On Friday afternoon, 20 carloads of women spread out in the still-battered neighborhoods of New Orleans for a prayer walk. NOBTS student and Mission Lab worker Hannah Stirling coordinated the event. Women prayed, picked up trash, distributed water and left behind a simple sign of their visit: a doorknob hanger read: “We prayed for you today.”
   

The walkers were also encouraged by former missionary Madelyn Edens, who encouraged women to walk and pray, even though they might not see the results. Other women remained on campus to pray, while others gathered in an interactive prayer room available throughout the event.
    

One of the walkers had the opportunity to lead one New Orleans resident to Christ. She left the experience with a new conviction that the Katrina-battered Crescent City should be rebuilt, both brick by brick and soul by soul. A second prayer walk took place later in the conference.
   

Friday night’s keynote speaker was NOBTS alumna Dorothy Patterson, the wife of Southwestern Baptist Theological Seminary President Paige Patterson and the sister of NOBTS President Chuck Kelley. During an in-depth study of Titus 2, Patterson outlined the basics needed by women who want to seriously teach God’s word.
    

Patterson urged the gathering to diligently prepare and saturate themselves in verse-by-verse Bible study in order to become spiritually mature women, able to teach with all Godly wisdom.
    

Saturday’s speaker, author Jackie Kendall shared a powerful testimony of how she was transformed by Christ after enduring a life of abuse, pain and suffering. She called the word “but” the “conjunction of dysfunction,” and challenged women to “stop arguing and make a difference in the world,” by an obedient, vigorous response to what she called, “God’s holy nudges.”
     

Kendall said of her life, “To forget and forgive is wonderful, but to be ‘fruitful in the place of suffering’ is the greatest blessing.”
    

Conference Coordinator Dr. Rhonda Kelley, wife of NOBTS President Chuck Kelley, then closed with an altar call.

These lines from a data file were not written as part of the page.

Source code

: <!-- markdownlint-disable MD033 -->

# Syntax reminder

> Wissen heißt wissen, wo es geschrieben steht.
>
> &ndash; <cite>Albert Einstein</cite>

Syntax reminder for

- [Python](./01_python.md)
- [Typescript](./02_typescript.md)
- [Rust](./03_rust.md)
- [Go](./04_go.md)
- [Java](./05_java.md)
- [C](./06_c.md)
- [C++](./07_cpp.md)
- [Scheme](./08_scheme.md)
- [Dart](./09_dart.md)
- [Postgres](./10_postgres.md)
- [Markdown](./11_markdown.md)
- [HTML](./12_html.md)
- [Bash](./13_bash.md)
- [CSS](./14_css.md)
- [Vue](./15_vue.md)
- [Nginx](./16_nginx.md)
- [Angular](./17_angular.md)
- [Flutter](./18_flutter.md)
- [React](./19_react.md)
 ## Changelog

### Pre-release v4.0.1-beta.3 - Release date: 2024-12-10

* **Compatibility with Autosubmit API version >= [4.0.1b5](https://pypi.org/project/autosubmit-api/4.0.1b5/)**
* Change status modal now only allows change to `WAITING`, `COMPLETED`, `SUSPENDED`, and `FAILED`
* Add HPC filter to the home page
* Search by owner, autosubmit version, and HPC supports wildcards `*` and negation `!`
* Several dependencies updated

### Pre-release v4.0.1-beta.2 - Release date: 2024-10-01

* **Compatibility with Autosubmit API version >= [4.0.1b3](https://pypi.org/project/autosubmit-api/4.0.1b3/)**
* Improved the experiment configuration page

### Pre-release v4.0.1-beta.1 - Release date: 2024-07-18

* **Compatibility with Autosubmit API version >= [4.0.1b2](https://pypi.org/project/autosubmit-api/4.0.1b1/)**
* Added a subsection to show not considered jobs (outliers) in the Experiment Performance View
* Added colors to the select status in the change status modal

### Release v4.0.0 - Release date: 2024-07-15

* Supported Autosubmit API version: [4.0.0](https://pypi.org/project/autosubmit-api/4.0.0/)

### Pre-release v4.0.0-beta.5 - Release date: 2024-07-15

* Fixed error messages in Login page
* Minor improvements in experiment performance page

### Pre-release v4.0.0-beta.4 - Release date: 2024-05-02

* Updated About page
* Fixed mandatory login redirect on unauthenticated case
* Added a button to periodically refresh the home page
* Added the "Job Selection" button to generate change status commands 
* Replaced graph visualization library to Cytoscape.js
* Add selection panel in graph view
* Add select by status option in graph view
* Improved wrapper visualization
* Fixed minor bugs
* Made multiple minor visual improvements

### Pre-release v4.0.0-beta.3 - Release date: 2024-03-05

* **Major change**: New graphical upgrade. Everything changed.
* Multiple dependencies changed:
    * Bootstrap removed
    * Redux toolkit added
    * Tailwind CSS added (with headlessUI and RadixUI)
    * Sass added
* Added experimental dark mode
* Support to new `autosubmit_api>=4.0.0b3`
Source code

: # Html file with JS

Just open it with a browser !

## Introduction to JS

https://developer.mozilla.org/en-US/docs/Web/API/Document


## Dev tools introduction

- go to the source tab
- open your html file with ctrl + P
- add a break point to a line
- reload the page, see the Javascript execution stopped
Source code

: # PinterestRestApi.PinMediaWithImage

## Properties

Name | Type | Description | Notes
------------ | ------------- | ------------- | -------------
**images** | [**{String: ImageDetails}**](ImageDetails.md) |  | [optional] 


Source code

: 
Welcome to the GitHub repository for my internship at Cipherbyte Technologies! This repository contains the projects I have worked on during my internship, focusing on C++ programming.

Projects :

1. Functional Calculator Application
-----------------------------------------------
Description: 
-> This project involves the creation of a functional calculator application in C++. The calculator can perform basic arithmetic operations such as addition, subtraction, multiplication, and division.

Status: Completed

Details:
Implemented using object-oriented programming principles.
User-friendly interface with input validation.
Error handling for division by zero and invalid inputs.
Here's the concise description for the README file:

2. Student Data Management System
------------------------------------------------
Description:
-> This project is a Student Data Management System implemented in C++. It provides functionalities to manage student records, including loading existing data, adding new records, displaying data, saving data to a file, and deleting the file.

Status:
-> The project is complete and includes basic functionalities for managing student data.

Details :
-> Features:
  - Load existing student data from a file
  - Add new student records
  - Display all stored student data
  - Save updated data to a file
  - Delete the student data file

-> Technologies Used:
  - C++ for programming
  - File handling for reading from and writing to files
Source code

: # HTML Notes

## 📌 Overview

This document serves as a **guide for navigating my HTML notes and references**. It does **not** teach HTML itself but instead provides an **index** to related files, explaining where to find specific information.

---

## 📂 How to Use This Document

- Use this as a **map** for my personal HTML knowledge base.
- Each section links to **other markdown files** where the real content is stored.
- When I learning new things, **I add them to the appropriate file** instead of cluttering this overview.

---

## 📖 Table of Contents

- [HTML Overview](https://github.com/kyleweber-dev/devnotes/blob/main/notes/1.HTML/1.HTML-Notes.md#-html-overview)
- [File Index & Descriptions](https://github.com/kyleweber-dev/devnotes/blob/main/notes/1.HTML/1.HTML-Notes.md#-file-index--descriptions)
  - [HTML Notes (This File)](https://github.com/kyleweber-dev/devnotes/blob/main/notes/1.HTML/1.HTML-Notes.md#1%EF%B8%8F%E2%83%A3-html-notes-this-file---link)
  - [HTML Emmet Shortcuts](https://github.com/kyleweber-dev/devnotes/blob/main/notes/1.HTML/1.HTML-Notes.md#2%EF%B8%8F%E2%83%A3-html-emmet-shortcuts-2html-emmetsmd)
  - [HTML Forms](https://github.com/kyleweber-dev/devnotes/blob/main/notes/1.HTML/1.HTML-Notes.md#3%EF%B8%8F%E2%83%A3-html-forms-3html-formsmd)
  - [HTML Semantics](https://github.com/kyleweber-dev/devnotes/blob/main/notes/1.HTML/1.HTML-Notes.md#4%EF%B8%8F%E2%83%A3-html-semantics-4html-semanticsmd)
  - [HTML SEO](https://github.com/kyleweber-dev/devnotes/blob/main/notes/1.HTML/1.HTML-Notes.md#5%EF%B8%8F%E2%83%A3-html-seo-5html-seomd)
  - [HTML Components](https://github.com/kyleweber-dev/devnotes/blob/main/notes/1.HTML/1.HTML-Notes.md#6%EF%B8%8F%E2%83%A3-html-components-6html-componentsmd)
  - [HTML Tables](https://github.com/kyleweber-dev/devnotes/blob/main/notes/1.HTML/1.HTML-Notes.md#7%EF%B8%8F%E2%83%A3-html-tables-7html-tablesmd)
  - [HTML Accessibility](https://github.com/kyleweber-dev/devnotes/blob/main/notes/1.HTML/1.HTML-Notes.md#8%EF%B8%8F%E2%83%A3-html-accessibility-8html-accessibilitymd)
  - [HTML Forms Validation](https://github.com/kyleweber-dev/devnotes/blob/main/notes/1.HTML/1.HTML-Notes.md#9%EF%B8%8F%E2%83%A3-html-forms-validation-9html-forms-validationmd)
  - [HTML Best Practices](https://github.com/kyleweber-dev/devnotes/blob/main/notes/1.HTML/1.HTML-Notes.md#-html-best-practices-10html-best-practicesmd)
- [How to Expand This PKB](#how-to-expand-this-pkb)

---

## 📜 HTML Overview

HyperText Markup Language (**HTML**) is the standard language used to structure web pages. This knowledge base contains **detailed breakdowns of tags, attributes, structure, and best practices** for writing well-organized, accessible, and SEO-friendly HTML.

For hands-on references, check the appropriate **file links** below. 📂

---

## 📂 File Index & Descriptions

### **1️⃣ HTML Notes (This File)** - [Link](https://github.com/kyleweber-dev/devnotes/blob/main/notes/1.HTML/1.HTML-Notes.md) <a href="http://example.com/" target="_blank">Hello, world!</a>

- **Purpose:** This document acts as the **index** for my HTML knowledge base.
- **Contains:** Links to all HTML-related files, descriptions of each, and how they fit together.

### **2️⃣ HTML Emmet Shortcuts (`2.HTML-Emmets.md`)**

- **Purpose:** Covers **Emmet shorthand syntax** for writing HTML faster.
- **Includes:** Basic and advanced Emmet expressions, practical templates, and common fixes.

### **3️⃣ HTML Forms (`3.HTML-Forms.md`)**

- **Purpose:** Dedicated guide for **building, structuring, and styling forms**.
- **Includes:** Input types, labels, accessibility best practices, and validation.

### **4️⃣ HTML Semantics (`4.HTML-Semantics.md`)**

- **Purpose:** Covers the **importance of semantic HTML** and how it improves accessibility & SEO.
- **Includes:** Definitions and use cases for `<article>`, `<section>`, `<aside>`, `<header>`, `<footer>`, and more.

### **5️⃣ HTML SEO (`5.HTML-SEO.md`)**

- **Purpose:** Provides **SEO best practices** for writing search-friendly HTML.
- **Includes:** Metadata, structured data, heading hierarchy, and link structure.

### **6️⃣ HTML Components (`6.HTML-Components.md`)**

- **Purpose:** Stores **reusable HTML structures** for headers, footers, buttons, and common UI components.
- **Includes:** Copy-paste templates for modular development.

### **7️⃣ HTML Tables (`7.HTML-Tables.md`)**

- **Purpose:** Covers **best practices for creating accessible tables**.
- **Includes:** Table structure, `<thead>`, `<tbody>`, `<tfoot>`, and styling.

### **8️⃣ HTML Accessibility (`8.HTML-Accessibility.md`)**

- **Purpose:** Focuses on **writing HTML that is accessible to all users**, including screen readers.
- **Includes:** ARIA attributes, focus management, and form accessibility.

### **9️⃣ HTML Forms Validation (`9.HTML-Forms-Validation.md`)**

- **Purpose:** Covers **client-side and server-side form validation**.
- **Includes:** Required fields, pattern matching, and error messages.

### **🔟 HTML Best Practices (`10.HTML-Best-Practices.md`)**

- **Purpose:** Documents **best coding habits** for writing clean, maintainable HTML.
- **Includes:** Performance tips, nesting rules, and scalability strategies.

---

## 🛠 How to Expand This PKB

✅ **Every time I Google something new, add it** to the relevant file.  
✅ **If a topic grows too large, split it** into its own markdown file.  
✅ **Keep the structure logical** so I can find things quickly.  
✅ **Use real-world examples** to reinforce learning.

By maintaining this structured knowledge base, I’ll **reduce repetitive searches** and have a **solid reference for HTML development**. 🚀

Women responded in response to God’s call on their lives.
     

During one of the WLC’s “Lagniappe Café” sessions, NOBTS faculty member Trish Hawley and a panel of other women’s ministry leaders got to the heart of the “Beyond Hearing” weekend: A willingness to cross the street –or the world – in obedience to God is the key to living out God’s word.
    

“Here at this seminary, we have the privilege to live and learn within the gates; but also to go beyond and cross the street to apply what we’ve learned immediately.”